NSD 4.3.7 replicable SIGSEGV 11 on ip6.arpa. lookup
Jamie-Landeg-Jones opened this issue · comments
I've tested this on FreeBSD 11, 12, and 13, and the issue occurs on all three.
NSD 4.3.6 and below are fine - this only happens with 4.3.7.
I've narrowed it down to the following to replicate:
A stock install of nsd 4.3.7 (I've tried FreeBSD ports, FreeBSD packages, AND a manual source compile from the tar file - all are affected)
Add the following to the default nsd.conf:
zone:
name: "ip6.arpa"
request-xfr: AXFR 192.0.32.132 NOKEY # xfr.lax.dns.icann.org.
Restart nsd, and then:
dig -t ns f.9.1.1.0.0.2.ip6.arpa. @127.1
This returns no results, but hangs retrying for a while whist nsd SIGSEVS and relaunches.
The expected result is returned with earlier NSD versions.
Cheers, Jamie
Is this perhaps a duplicate of #189 ? I cannot reproduce it with the current code repository?

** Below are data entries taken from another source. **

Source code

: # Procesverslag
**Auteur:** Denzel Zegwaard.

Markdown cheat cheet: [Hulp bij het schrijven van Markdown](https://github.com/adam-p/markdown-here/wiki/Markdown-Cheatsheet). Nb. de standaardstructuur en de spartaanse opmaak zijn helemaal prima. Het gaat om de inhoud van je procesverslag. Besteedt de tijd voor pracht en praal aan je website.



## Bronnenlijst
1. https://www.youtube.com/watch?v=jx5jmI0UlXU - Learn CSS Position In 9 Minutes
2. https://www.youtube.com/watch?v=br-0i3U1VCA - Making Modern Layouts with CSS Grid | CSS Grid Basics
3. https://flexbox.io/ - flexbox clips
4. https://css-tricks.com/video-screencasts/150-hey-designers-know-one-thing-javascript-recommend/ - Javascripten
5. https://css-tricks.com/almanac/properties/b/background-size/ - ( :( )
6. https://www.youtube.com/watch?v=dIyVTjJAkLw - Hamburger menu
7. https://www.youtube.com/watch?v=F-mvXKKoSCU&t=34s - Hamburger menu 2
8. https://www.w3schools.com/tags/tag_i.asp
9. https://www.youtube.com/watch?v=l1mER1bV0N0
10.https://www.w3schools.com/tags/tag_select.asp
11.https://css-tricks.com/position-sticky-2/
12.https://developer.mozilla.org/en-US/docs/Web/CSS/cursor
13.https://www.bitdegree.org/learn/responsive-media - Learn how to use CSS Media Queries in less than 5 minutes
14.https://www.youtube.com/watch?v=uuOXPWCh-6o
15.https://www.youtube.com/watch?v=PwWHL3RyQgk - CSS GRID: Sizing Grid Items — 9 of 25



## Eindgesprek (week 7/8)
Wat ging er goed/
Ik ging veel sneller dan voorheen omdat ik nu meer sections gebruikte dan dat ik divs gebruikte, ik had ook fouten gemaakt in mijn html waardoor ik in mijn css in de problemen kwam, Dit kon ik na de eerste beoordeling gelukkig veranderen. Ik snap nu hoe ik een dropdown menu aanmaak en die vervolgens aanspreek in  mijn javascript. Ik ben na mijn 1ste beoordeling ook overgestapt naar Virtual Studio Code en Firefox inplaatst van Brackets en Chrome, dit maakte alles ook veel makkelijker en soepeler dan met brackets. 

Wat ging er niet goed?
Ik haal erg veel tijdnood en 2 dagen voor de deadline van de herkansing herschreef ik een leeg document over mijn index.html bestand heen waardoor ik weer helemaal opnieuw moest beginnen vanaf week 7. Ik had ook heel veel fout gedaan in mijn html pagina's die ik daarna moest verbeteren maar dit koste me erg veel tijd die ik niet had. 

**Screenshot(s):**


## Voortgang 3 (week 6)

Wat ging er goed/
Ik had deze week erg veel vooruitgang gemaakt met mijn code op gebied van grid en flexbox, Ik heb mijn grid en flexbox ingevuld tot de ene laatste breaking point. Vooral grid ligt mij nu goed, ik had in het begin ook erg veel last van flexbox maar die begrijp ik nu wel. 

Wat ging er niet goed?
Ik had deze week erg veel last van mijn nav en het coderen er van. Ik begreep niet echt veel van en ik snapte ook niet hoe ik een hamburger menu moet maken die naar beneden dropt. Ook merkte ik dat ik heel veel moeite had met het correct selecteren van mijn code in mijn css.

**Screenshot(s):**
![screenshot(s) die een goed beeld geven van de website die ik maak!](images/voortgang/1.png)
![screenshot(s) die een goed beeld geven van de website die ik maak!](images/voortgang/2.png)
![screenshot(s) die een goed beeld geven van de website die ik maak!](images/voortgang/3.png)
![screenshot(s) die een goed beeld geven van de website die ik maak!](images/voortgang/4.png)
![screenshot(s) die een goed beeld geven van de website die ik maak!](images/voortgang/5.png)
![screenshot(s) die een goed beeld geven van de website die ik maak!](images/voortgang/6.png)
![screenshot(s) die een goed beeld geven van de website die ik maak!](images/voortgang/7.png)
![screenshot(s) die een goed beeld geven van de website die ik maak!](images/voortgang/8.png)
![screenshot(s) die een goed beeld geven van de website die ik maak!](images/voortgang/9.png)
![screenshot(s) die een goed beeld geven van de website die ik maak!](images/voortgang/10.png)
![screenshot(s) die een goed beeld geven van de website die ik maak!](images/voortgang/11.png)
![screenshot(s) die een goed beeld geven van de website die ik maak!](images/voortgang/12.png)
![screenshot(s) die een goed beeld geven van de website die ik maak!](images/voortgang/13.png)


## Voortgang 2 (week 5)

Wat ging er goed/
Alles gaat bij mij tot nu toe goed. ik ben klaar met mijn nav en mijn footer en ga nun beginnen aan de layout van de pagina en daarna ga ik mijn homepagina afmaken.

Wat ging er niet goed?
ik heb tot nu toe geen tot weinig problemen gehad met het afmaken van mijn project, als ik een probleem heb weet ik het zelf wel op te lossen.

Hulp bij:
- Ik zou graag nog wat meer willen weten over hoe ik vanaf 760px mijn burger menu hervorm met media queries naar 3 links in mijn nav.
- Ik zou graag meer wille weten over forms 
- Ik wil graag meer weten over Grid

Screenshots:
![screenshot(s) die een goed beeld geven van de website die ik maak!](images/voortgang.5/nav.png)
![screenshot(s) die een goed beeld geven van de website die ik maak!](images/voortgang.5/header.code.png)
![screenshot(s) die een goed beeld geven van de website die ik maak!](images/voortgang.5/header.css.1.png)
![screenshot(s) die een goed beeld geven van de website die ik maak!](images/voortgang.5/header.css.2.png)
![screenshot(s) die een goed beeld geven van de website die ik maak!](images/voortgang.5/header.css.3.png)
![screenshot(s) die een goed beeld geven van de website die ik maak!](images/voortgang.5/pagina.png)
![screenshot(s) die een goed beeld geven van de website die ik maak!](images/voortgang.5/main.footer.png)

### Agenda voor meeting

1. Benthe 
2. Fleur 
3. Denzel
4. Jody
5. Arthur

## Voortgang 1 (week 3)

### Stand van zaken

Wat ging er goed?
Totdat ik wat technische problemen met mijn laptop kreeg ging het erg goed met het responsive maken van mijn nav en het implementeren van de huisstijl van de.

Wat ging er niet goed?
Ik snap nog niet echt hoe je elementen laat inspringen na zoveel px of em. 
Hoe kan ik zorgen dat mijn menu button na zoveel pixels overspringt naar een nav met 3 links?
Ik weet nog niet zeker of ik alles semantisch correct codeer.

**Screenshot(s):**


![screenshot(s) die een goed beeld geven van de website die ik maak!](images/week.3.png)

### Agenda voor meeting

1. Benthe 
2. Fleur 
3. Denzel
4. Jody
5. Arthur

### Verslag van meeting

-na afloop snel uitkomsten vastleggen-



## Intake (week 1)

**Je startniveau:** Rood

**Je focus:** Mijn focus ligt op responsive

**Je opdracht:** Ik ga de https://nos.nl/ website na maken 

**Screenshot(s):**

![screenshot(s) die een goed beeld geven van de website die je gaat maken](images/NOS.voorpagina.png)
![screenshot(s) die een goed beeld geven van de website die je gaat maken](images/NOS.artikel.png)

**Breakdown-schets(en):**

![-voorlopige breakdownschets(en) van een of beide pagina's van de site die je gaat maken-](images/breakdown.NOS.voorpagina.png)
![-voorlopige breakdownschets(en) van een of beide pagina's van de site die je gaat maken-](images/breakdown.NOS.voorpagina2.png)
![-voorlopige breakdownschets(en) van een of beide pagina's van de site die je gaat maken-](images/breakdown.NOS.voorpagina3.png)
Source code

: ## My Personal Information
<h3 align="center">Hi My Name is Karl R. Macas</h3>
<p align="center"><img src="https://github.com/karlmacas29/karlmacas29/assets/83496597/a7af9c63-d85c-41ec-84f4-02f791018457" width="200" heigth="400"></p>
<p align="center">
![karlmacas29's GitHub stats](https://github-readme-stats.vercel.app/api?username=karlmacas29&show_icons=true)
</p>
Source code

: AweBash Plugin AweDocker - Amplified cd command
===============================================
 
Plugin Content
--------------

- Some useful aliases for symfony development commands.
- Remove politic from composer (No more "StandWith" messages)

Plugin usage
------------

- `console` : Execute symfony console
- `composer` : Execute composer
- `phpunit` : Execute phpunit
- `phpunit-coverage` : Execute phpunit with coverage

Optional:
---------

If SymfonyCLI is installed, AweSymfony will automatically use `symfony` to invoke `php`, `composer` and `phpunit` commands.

Hi. Sorry, I missed #189. It looks similar (lookup under ip6.addr)
I just downloaded the latest from git (sorry, I should have done that first), and it works as it should.
I can try and narrow down the actual commit that fixed it, and/or provide debug core traces, if it would be helpful, but yes, the latest version works. Do you know when a new release will be made?
Thanks, Jamie
So the latest repo works. No you do not need to help find which one it was, likely #174 ; because that touched similar code. It is already fixed. There is no plan for a next release real soon at this time.
712296f only hides the problem, it doesn't fix anything. The real fix is ba0002e
f.9.1.1.0.0.2.ip6.arpa.
is an ENT in ip6.arpa.
and so is 2.ip6.arpa.
In line 1420 in query.c we haveq->delegation_domain = domain_find_ns_rrsets(
and the unfixed domain_find_ns_rrsets
would find the NS RRset for 9.1.1.0.0.2.ip6.arpa.
.
But it would then continue searching upwards, overwriting *ns
which is &q->delegation_rrset
. Until it hits 2.ip6.arpa.
which has no NS records. So q->delegation_rrset = NULL but at the same time result != NULL because we did find a delegation RRset along the way, we just ignored it (at least for 9.1.1.0.0.2.ip6.arpa.
, I didn't check if there was one further up).
domain_find_ns_rrsets
returns non-NULL which means we found a delegation, but at the same time it doesn't give us the delegation NS RRset.
It is probably best to revert 712296f
since on its own it produces wrong results. I.e. adding it to 4.3.7 gives this:
$ dig @192.168.178.219 +norec f.9.1.1.0.0.2.ip6.arpa NS
; <<>> dig 9.10.8-P1 <<>> @192.168.178.219 +norec f.9.1.1.0.0.2.ip6.arpa NS
; (1 server found)
;; global options: +cmd
;; Got answer:
;; ->>HEADER<<- opcode: QUERY, status: NXDOMAIN, id: 10923
;; flags: qr aa; QUERY: 1, ANSWER: 0, AUTHORITY: 1, ADDITIONAL: 1
;; OPT PSEUDOSECTION:
; EDNS: version: 0, flags:; udp: 1232
;; QUESTION SECTION:
;f.9.1.1.0.0.2.ip6.arpa. IN NS
;; AUTHORITY SECTION:
ip6.arpa. 3600 IN SOA b.ip6-servers.arpa. nstld.iana.org. 2021100154 1800 900 604800 3600
;; Query time: 0 msec
;; SERVER: 192.168.178.219#53(192.168.178.219)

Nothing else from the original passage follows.